A fourth tunnel was discovered in March 1990, north of Haean town in the former Punchbowl battlefield. The tunnel's dimension are 6.6 X 6.6 ft. and is 476 ft. deep. The method of construction is almost identical in structure to the second and the third tunnels. Our tour guide said the government believes there are several more tunnels in the area, yet to be discovered. One thing for certain - N. Korea was preparing for a major, devastating attack on Seoul, and tensions endure to this day. Warfare could erupt any time.









 
























 
We left the DMZ around 1:00 and stopped at a hotel for another prearranged lunch by Holland America. My opinion, the food wasn’t as good as the day before, but Cheryl enjoyed it.

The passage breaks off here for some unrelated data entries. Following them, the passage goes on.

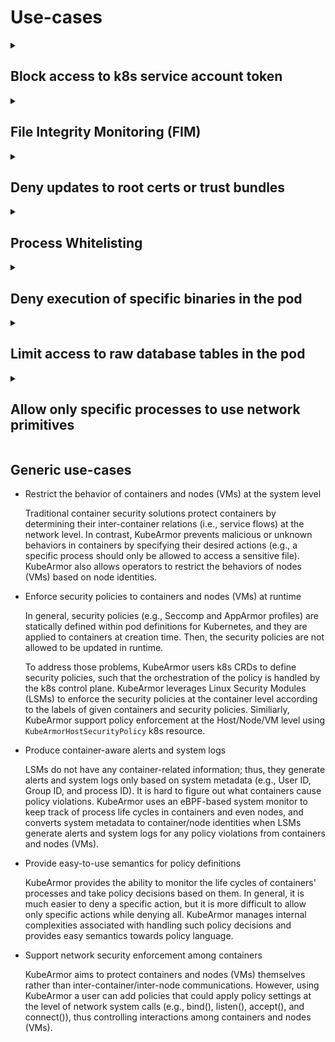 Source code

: # Use-cases

<details>
  <summary><h2>Block access to k8s service account token</h2></summary>

### Description
K8s mounts the service account token as part of every pod by default. The service account token is a credential that can be used as bearer token to access k8s APIs and gain access to other k8s entities. Many a times there are no processes in the pod that use service account token which means in such cases the k8s service account token is an unused asset that can be leveraged by the attacker.

### Attack Scenario
An attacker would check for credential accesses so as to do lateral movements. For e.g., in most k8s attacks, the attacker after gaining entry into the k8s pods tries to use service account token and gain access into other entities.
  
### Sample Policy
```yaml
apiVersion: security.kubearmor.com/v1
kind: KubeArmorPolicy
metadata:
  name: ksp-wordpress-block-sa
  namespace: wordpress-mysql
spec:
  severity: 7
  selector:
    matchLabels:
      app: wordpress
  file:
    matchDirectories:
    - dir: /run/secrets/kubernetes.io/serviceaccount/
      recursive: true

      # cat /run/secrets/kubernetes.io/serviceaccount/token
      # curl https://$KUBERNETES_PORT_443_TCP_ADDR/api --insecure --header "Authorization: Bearer $(cat /run/secrets/kubernetes.io/serviceaccount/token)"

  action:
    Block
```
[Wordpress-MySQL example reference](../examples/wordpress-mysql/)
</details>

<details>
  <summary><h2>File Integrity Monitoring (FIM)</h2></summary>

### Description
Changes to system binary folders, configuration paths, credentials paths needs to be monitored for change. With KubeArmor, one can not only monitor for changes but also block any write attempts in such system folders. Compliance frameworks such as PCI-DSS, SOX, NERC CIP, FISMA, HIPAA, SANS expect FIM to be in place.

### Attack Scenario
An attacker might want to update the configuration so as to disable security controls or access logs.
 
### Sample Policy
```yaml
apiVersion: security.kubearmor.com/v1
kind: KubeArmorPolicy
metadata:
  name: fim-for-system-paths
  namespace: dvwa
spec:
  action: Block
  file:
    matchDirectories:
    - dir: /bin/
      readOnly: true
      recursive: true
    - dir: /sbin/
      readOnly: true
      recursive: true
    - dir: /usr/sbin/
      readOnly: true
      recursive: true
    - dir: /usr/bin/
      readOnly: true
      recursive: true
  message: Alert! An attempt to write to system directories denied.
  severity: 5
  tags:
  - NIST
  - PCI-DSS
```
</details>

<details>
  <summary><h2>Deny updates to root certs or trust bundles</h2></summary>

### Description
Adversaries may install a root certificate on a compromised system to avoid warnings when connecting to adversary controlled web servers. Root certificates are used in public key cryptography to identify a root certificate authority (CA). When a root certificate is installed, the system or application will trust certificates in the root's chain of trust that have been signed by the root certificate. Installation of a root certificate on a compromised system would give an adversary a way to degrade the security of that system.

### Attack Scenario
Adversaries have used this technique to avoid security warnings prompting users when compromised systems connect over HTTPS to adversary controlled web servers that spoof legitimate websites in order to collect login credentials.
 
### Sample Policy
```yaml
apiVersion: security.kubearmor.com/v1
kind: KubeArmorPolicy
metadata:
  name: protect-trust-bundles
  namespace: dvwa
spec:
  action: Block
  file:
    matchDirectories:
    - dir: /etc/ssl/
      readOnly: true
      recursive: true
    - dir: /etc/pki/
      readOnly: true
      recursive: true
    - dir: /usr/local/share/ca-certificates/
      readOnly: true
      recursive: true
  message: Credentials modification denied
  severity: 1
  tags:
  - MITRE
  - MITRE_T1552_unsecured_credentials
```
</details>

<details>
  <summary><h2>Process Whitelisting</h2></summary>

### Description
You can use a security feature called "process isolation" or "process whitelisting" to set specific processes to be executed as part of a container or pod, and deny everything else. This can help to secure a containerized environment by limiting the processes that can run within it, and preventing unauthorized processes from being executed.

### Attack Scenario
Attacker uses command injection techniques to insert binaries in the pods/workloads and then execute the binary. Process-Whitelisting will deny any unknown process from execution.
  
### Sample Policy
```yaml
apiVersion: security.kubearmor.com/v1
kind: KubeArmorPolicy
metadata:
  name: allow-specific-process
  namespace: dvwa
spec:
  action: Allow
  file:
    matchDirectories:
    - dir: /
      recursive: true
  process:
    matchPaths:
    - path: /bin/bash
    - fromSource:
      - path: /bin/dash
      path: /bin/ping
    - fromSource:
      - path: /usr/sbin/apache2
      path: /bin/sh
    - path: /usr/sbin/apache2
  selector: 
    matchLabels:
      app: dvwa-web
      tier: frontend
  severity: 1
```
This policy allows `apache2`, `ping` and few shell accesses in the pod and denies everything else.
</details>

<details>
  <summary><h2>Deny execution of specific binaries in the pod</h2></summary>

### Description
Pods/Containers might get shipped with binaries which should never used in the production environments. Some of those bins might be useful in dev/staging environments but the same container image is carried forward in most cases to the production environment too. For security reasons, the devsecops team might want to disable use of these binaries in the production env even though the bins exists in the container. As an example, most of the container images are shipped with package management tools such as `apk`, `apt`, `yum`, etc. If anyone ends up using these bins in the prod env, it will increase the attack surface of the container/pod.

### Attack Scenario
Attackers use system tools such `fsck`, `ip`, `who`, `apt` etc for reconnaissance and to download its accessory tooling from the remote servers.
  
### Sample Policy

This policy denies execution of package management tools such as `apt`, `apt-get` in the target pods.
```yaml
apiVersion: security.kubearmor.com/v1
kind: KubeArmorPolicy
metadata:
  name: ksp-wordpress-block-process
  namespace: wordpress-mysql
spec:
  severity: 3
  selector:
    matchLabels:
      app: wordpress
  process:
    matchPaths:
    - path: /usr/bin/apt
    - path: /usr/bin/apt-get
  action:
    Block
```
</details>

<details>
  <summary><h2>Limit access to raw database tables in the pod</h2></summary>

### Description
MySQL and other database systems keep their raw tables in a specific folder path. This path can either if a path in a volume mount or local to the pod. Typically, these raw tables are accessed only by certain set of processes such as `mysqld`, `mysqldump`, `mysqladmin`. Any other binary should never be allowed to read or write into this folder.

### Attack Scenario
Attackers will try to:
1. exfiltrate the raw tables to obtain user and other information
2. encrypt the contents of the files associated with tables for ransomware purpose
3. delete the tables to cause system downtime
  
### Sample Policy
TODO
</details>

<details>
  <summary><h2>Allow only specific processes to use network primitives</h2></summary>

### Description
Typically, within a pod/container there are only specific processes that need to use network access. KubeArmor allows one to specify the set of binaries that are allowed to use network primitives such as TCP, UDP, Raw sockets and deny everyone else.

### Attack Scenario
An attacker binary would try to send a beacon to its C&C (Command and Control) Server. Also the binary might use the network primitives to exfiltrate pod/container data/configuration.
  
### Sample Policy
TODO
</details>

## Generic use-cases
- Restrict the behavior of containers and nodes (VMs) at the system level

  Traditional container security solutions protect containers by determining their inter-container relations \(i.e., service flows\) at the network level. In contrast, KubeArmor prevents malicious or unknown behaviors in containers by specifying their desired actions \(e.g., a specific process should only be allowed to access a sensitive file\). KubeArmor also allows operators to restrict the behaviors of nodes (VMs) based on node identities.

- Enforce security policies to containers and nodes (VMs) at runtime

  In general, security policies \(e.g., Seccomp and AppArmor profiles\) are statically defined within pod definitions for Kubernetes, and they are applied to containers at creation time. Then, the security policies are not allowed to be updated in runtime.

  To address those problems, KubeArmor users k8s CRDs to define security policies, such that the orchestration of the policy is handled by the k8s control plane. KubeArmor leverages Linux Security Modules (LSMs) to enforce the security policies at the container level according to the labels of given containers and security policies. Similiarly, KubeArmor support policy enforcement at the Host/Node/VM level using `KubeArmorHostSecurityPolicy` k8s resource.

- Produce container-aware alerts and system logs

  LSMs do not have any container-related information; thus, they generate alerts and system logs only based on system metadata \(e.g., User ID, Group ID, and process ID\). It is hard to figure out what containers cause policy violations. KubeArmor uses an eBPF-based system monitor to keep track of process life cycles in containers and even nodes, and converts system metadata to container/node identities when LSMs generate alerts and system logs for any policy violations from containers and nodes (VMs).

- Provide easy-to-use semantics for policy definitions

  KubeArmor provides the ability to monitor the life cycles of containers' processes and take policy decisions based on them. In general, it is much easier to deny a specific action, but it is more difficult to allow only specific actions while denying all. KubeArmor manages internal complexities associated with handling such policy decisions and provides easy semantics towards policy language.

- Support network security enforcement among containers

  KubeArmor aims to protect containers and nodes (VMs) themselves rather than inter-container/inter-node communications. However, using KubeArmor a user can add policies that could apply policy settings at the level of network system calls \(e.g., bind\(\), listen\(\), accept\(\), and connect\(\)\), thus controlling interactions among containers and nodes (VMs).

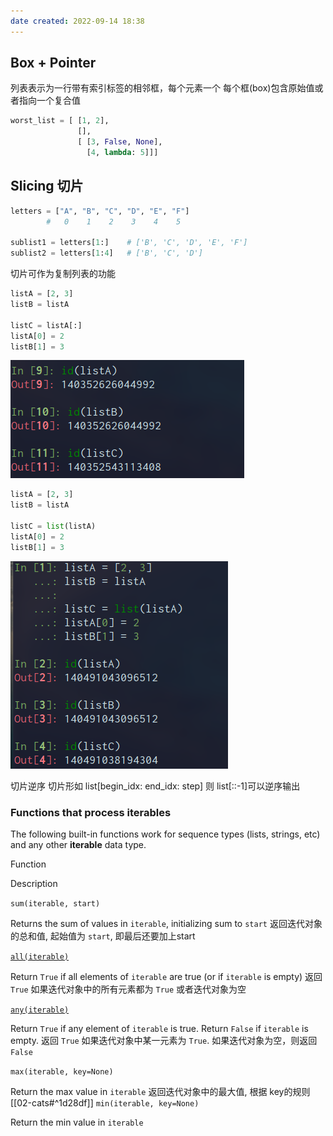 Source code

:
 ```yaml
---
date created: 2022-09-14 18:38
---
```


## Box + Pointer

列表表示为一行带有索引标签的相邻框，每个元素一个
每个框(box)包含原始值或者指向一个复合值

```python
worst_list = [ [1, 2],
               [],
               [ [3, False, None],
                 [4, lambda: 5]]]
```

## Slicing 切片

```python
letters = ["A", "B", "C", "D", "E", "F"]
        #   0    1    2    3    4    5

sublist1 = letters[1:]    # ['B', 'C', 'D', 'E', 'F']
sublist2 = letters[1:4]   # ['B', 'C', 'D']
```

切片可作为复制列表的功能

```python
listA = [2, 3]
listB = listA

listC = listA[:]
listA[0] = 2
listB[1] = 3
```

![](./attachments/Pasted%20image%2020220914182618.png)

```python
listA = [2, 3]
listB = listA

listC = list(listA)
listA[0] = 2
listB[1] = 3
```

![](./attachments/Pasted%20image%2020220914182847.png)

切片逆序
切片形如 list[begin_idx: end_idx: step] 则 list[::-1]可以逆序输出

### Functions that process iterables

The following built-in functions work for sequence types (lists, strings, etc) and any other **iterable** data type.

Function

Description

`sum(iterable, start)`

Returns the sum of values in `iterable`, initializing sum to `start`
返回迭代对象的总和值, 起始值为 `start`, 即最后还要加上start

[`all(iterable)`](https://docs.python.org/3/library/functions.html#all)

Return `True` if all elements of `iterable` are true (or if `iterable` is empty)
返回 `True` 如果迭代对象中的所有元素都为 `True` 或者迭代对象为空

[`any(iterable)`](https://docs.python.org/3/library/functions.html#any)

Return `True` if any element of `iterable` is true. Return `False` if `iterable` is empty.
返回 `True` 如果迭代对象中某一元素为 `True`. 如果迭代对象为空，则返回 `False`

`max(iterable, key=None)`

Return the max value in `iterable`
返回迭代对象中的最大值, 根据 key的规则 [[02-cats#^1d28df]]
`min(iterable, key=None)`

Return the min value in `iterable`
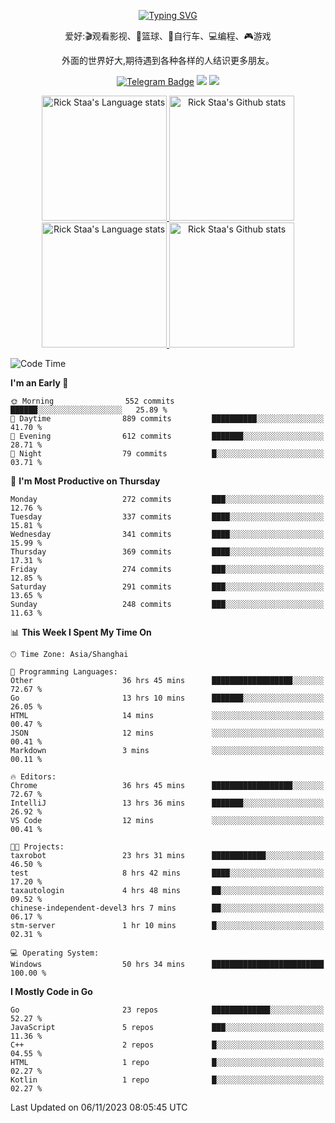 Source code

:<div align="center"> 

[![Typing SVG](https://readme-typing-svg.herokuapp.com?size=25&duration=2500&color=eeeeee&vCenter=true&width=200&height=40&lines=Hi+there+%F0%9F%91%8B%F0%9F%8F%BB;I'm+DanBai)](https://git.io/typing-svg)

爱好:🎬观看影视、🏀篮球、🚴自行车、💻编程、🎮游戏

外面的世界好大,期待遇到各种各样的人结识更多朋友。

[![Telegram Badge](https://img.shields.io/badge/-Telegram-blue?style=flat&logo=Telegram&logoColor=white)](https://t.me/danbai9420) 
[![](https://img.shields.io/badge/-Blog-brightgreen?style=flat&logo=Blogger&logoColor=white)](https://p00q.cn)
[![](https://img.shields.io/badge/-Email-red?style=flat&logo=Mail.Ru&logoColor=white)](mailto:danbai@88.com)
</div>

<!-- Light Mode -->
<div align="center"> 
<a href="https://github.com/anuraghazra/github-readme-stats#gh-light-mode-only">
<img height=200 src="https://github-readme-stats.vercel.app/api/top-langs/?username=danbai225&layout=compact&langs_count=10&hide_border=1&role=OWNER,COLLABORATOR#gh-light-mode-only" alt="Rick Staa's Language stats" />
</a>
<a href="https://github.com/anuraghazra/github-readme-stats#gh-light-mode-only">
<img height=200 src="https://github-readme-stats.vercel.app/api?username=danbai225&show_icons=true&count_private=true&line_height=28&hide_border=1&include_all_commits=true&card_width=450&role=OWNER,COLLABORATOR&exclude_repo=github-readme-stats#gh-light-mode-only" alt="Rick Staa's Github stats" />
</a>
</div>

<!-- Dark Mode -->
<div align="center"> 
<a href="https://github.com/anuraghazra/github-readme-stats#gh-dark-mode-only">
<img height=200 src="https://github-readme-stats.vercel.app/api/top-langs/?username=danbai225&layout=compact&langs_count=10&hide_border=1&role=OWNER,COLLABORATOR&theme=github_dark#gh-dark-mode-only" alt="Rick Staa's Language stats" />
</a>
<a href="https://github.com/anuraghazra/github-readme-stats#gh-dark-mode-only">
<img height=200 src="https://github-readme-stats.vercel.app/api?username=danbai225&show_icons=true&count_private=true&line_height=28&hide_border=1&include_all_commits=true&card_width=450&role=OWNER,COLLABORATOR&exclude_repo=github-readme-stats&theme=github_dark#gh-dark-mode-only" alt="Rick Staa's Github stats" />
</a>
</div>

<!--START_SECTION:waka-->
![Code Time](http://img.shields.io/badge/Code%20Time-1%2C428%20hrs%2026%20mins-blue)

**I'm an Early 🐤** 

```text
🌞 Morning                552 commits         ██████░░░░░░░░░░░░░░░░░░░   25.89 % 
🌆 Daytime                889 commits         ██████████░░░░░░░░░░░░░░░   41.70 % 
🌃 Evening                612 commits         ███████░░░░░░░░░░░░░░░░░░   28.71 % 
🌙 Night                  79 commits          █░░░░░░░░░░░░░░░░░░░░░░░░   03.71 % 
```
📅 **I'm Most Productive on Thursday** 

```text
Monday                   272 commits         ███░░░░░░░░░░░░░░░░░░░░░░   12.76 % 
Tuesday                  337 commits         ████░░░░░░░░░░░░░░░░░░░░░   15.81 % 
Wednesday                341 commits         ████░░░░░░░░░░░░░░░░░░░░░   15.99 % 
Thursday                 369 commits         ████░░░░░░░░░░░░░░░░░░░░░   17.31 % 
Friday                   274 commits         ███░░░░░░░░░░░░░░░░░░░░░░   12.85 % 
Saturday                 291 commits         ███░░░░░░░░░░░░░░░░░░░░░░   13.65 % 
Sunday                   248 commits         ███░░░░░░░░░░░░░░░░░░░░░░   11.63 % 
```


📊 **This Week I Spent My Time On** 

```text
🕑︎ Time Zone: Asia/Shanghai

💬 Programming Languages: 
Other                    36 hrs 45 mins      ██████████████████░░░░░░░   72.67 % 
Go                       13 hrs 10 mins      ███████░░░░░░░░░░░░░░░░░░   26.05 % 
HTML                     14 mins             ░░░░░░░░░░░░░░░░░░░░░░░░░   00.47 % 
JSON                     12 mins             ░░░░░░░░░░░░░░░░░░░░░░░░░   00.41 % 
Markdown                 3 mins              ░░░░░░░░░░░░░░░░░░░░░░░░░   00.11 % 

🔥 Editors: 
Chrome                   36 hrs 45 mins      ██████████████████░░░░░░░   72.67 % 
IntelliJ                 13 hrs 36 mins      ███████░░░░░░░░░░░░░░░░░░   26.92 % 
VS Code                  12 mins             ░░░░░░░░░░░░░░░░░░░░░░░░░   00.41 % 

🐱‍💻 Projects: 
taxrobot                 23 hrs 31 mins      ████████████░░░░░░░░░░░░░   46.50 % 
test                     8 hrs 42 mins       ████░░░░░░░░░░░░░░░░░░░░░   17.20 % 
taxautologin             4 hrs 48 mins       ██░░░░░░░░░░░░░░░░░░░░░░░   09.52 % 
chinese-independent-devel3 hrs 7 mins        ██░░░░░░░░░░░░░░░░░░░░░░░   06.17 % 
stm-server               1 hr 10 mins        █░░░░░░░░░░░░░░░░░░░░░░░░   02.31 % 

💻 Operating System: 
Windows                  50 hrs 34 mins      █████████████████████████   100.00 % 
```

**I Mostly Code in Go** 

```text
Go                       23 repos            █████████████░░░░░░░░░░░░   52.27 % 
JavaScript               5 repos             ███░░░░░░░░░░░░░░░░░░░░░░   11.36 % 
C++                      2 repos             █░░░░░░░░░░░░░░░░░░░░░░░░   04.55 % 
HTML                     1 repo              █░░░░░░░░░░░░░░░░░░░░░░░░   02.27 % 
Kotlin                   1 repo              █░░░░░░░░░░░░░░░░░░░░░░░░   02.27 % 
```




 Last Updated on 06/11/2023 08:05:45 UTC
<!--END_SECTION:waka-->

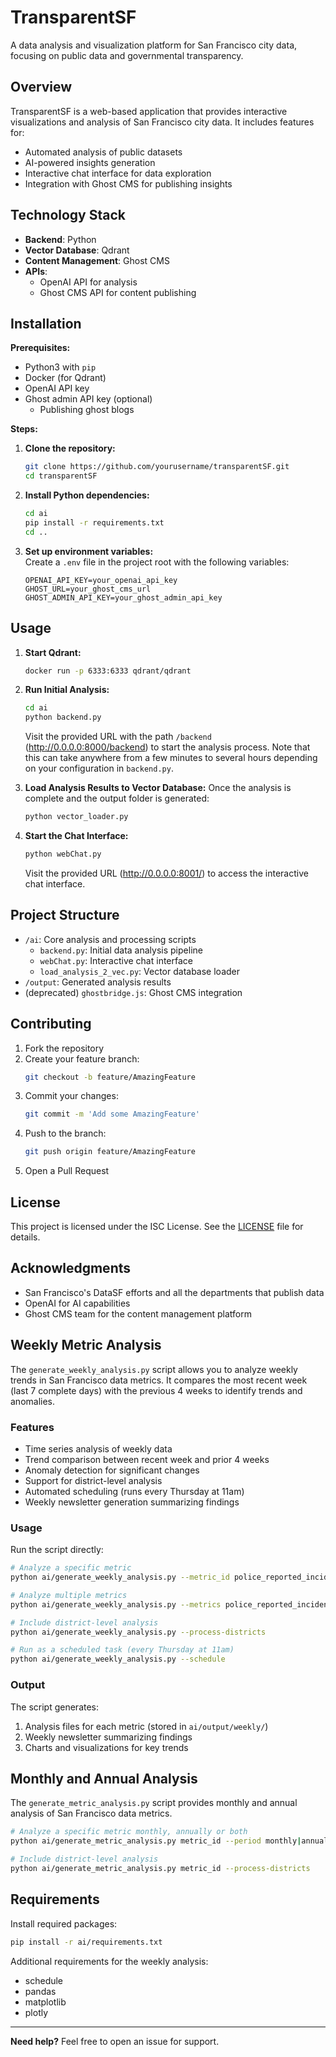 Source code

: # TransparentSF

A data analysis and visualization platform for San Francisco city data, focusing on public data and governmental transparency.

## Overview

TransparentSF is a web-based application that provides interactive visualizations and analysis of San Francisco city data. It includes features for:

- Automated analysis of public datasets
- AI-powered insights generation
- Interactive chat interface for data exploration
- Integration with Ghost CMS for publishing insights

## Technology Stack

- **Backend**: Python
- **Vector Database**: Qdrant
- **Content Management**: Ghost CMS
- **APIs**:  
  - OpenAI API for analysis  
  - Ghost CMS API for content publishing  

## Installation

**Prerequisites:**  
- Python3 with `pip`  
- Docker (for Qdrant) 
- OpenAI API key
- Ghost admin API key (optional)
  - Publishing ghost blogs

**Steps:**

1. **Clone the repository:**
   ```bash
   git clone https://github.com/yourusername/transparentSF.git
   cd transparentSF
   ```

2. **Install Python dependencies:**
   ```bash
   cd ai
   pip install -r requirements.txt
   cd ..
   ```

3. **Set up environment variables:**  
   Create a `.env` file in the project root with the following variables:
   ```env
   OPENAI_API_KEY=your_openai_api_key
   GHOST_URL=your_ghost_cms_url
   GHOST_ADMIN_API_KEY=your_ghost_admin_api_key
   ```

## Usage

1. **Start Qdrant:**
   ```bash
   docker run -p 6333:6333 qdrant/qdrant
   ```

2. **Run Initial Analysis:**
   ```bash
   cd ai
   python backend.py
   ```
   Visit the provided URL with the path `/backend` (http://0.0.0.0:8000/backend) to start the analysis process. Note that this can take anywhere from a few minutes to several hours depending on your configuration in `backend.py`.

3. **Load Analysis Results to Vector Database:**
   Once the analysis is complete and the output folder is generated:
   ```bash
   python vector_loader.py
   ```   

4. **Start the Chat Interface:**
   ```bash
   python webChat.py
   ```
   Visit the provided URL (http://0.0.0.0:8001/) to access the interactive chat interface.

## Project Structure

- `/ai`: Core analysis and processing scripts
  - `backend.py`: Initial data analysis pipeline
  - `webChat.py`: Interactive chat interface
  - `load_analysis_2_vec.py`: Vector database loader
- `/output`: Generated analysis results
- (deprecated) `ghostbridge.js`: Ghost CMS integration

## Contributing

1. Fork the repository  
2. Create your feature branch:  
   ```bash
   git checkout -b feature/AmazingFeature
   ```
3. Commit your changes:  
   ```bash
   git commit -m 'Add some AmazingFeature'
   ```
4. Push to the branch:  
   ```bash
   git push origin feature/AmazingFeature
   ```
5. Open a Pull Request

## License

This project is licensed under the ISC License. See the [LICENSE](LICENSE) file for details.

## Acknowledgments

- San Francisco's DataSF efforts and all the departments that publish data
- OpenAI for AI capabilities
- Ghost CMS team for the content management platform

## Weekly Metric Analysis

The `generate_weekly_analysis.py` script allows you to analyze weekly trends in San Francisco data metrics. It compares the most recent week (last 7 complete days) with the previous 4 weeks to identify trends and anomalies.

### Features

- Time series analysis of weekly data
- Trend comparison between recent week and prior 4 weeks
- Anomaly detection for significant changes
- Support for district-level analysis
- Automated scheduling (runs every Thursday at 11am)
- Weekly newsletter generation summarizing findings

### Usage

Run the script directly:

```bash
# Analyze a specific metric
python ai/generate_weekly_analysis.py --metric_id police_reported_incidents

# Analyze multiple metrics
python ai/generate_weekly_analysis.py --metrics police_reported_incidents,311_cases,building_permits

# Include district-level analysis
python ai/generate_weekly_analysis.py --process-districts

# Run as a scheduled task (every Thursday at 11am)
python ai/generate_weekly_analysis.py --schedule
```

### Output

The script generates:

1. Analysis files for each metric (stored in `ai/output/weekly/`)
2. Weekly newsletter summarizing findings
3. Charts and visualizations for key trends

## Monthly and Annual Analysis

The `generate_metric_analysis.py` script provides monthly and annual analysis of San Francisco data metrics.

```bash
# Analyze a specific metric monthly, annually or both
python ai/generate_metric_analysis.py metric_id --period monthly|annual|both

# Include district-level analysis
python ai/generate_metric_analysis.py metric_id --process-districts
```

## Requirements

Install required packages:

```bash
pip install -r ai/requirements.txt
```

Additional requirements for the weekly analysis:
- schedule
- pandas
- matplotlib
- plotly

---

**Need help?** Feel free to open an issue for support.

We were back at the pier by 4:25, just 5 minutes before ‘all aboard’. Traffic was horrific, even on a Saturday afternoon. We immediately went up top by the pool for the sail-away party. Weather was beautiful, and we stayed until almost 7:00. Cheryl got a couple beautiful shots of the harbor bridge (below). A quick, light dinner in the Lido and we were off to bed. Exhausting two days, but very memorable!
As I write today, we’re sailing northwest across the Yellow Sea toward Beijing, China, scheduled to dock by 7am tomorrow morning. Weather today is quite brisk – cool temps with heavy seas. Our room steward tells us many people are still hunkered down in their rooms (midday) & quite ill from the motion – it’s really not that bad. Cheryl’s been busy doing laundry. I’ve been writing and watching football on ESPN. We have a ‘formal’ night this evening – neither of us look forward to these, but we skipped the last formal function and made a commitment to our tablemates that we would alternate our participation.
Beijing will be special for us. We’ll be leaving the ship for a couple days and climbing the Great Wall tomorrow, followed by a visit to Tiananmen Square & the Forbidden City on Tuesday. I’ll do my best in posting an update by Wednesday or Thursday – I suspect we’ll have many photos and lots of commentary.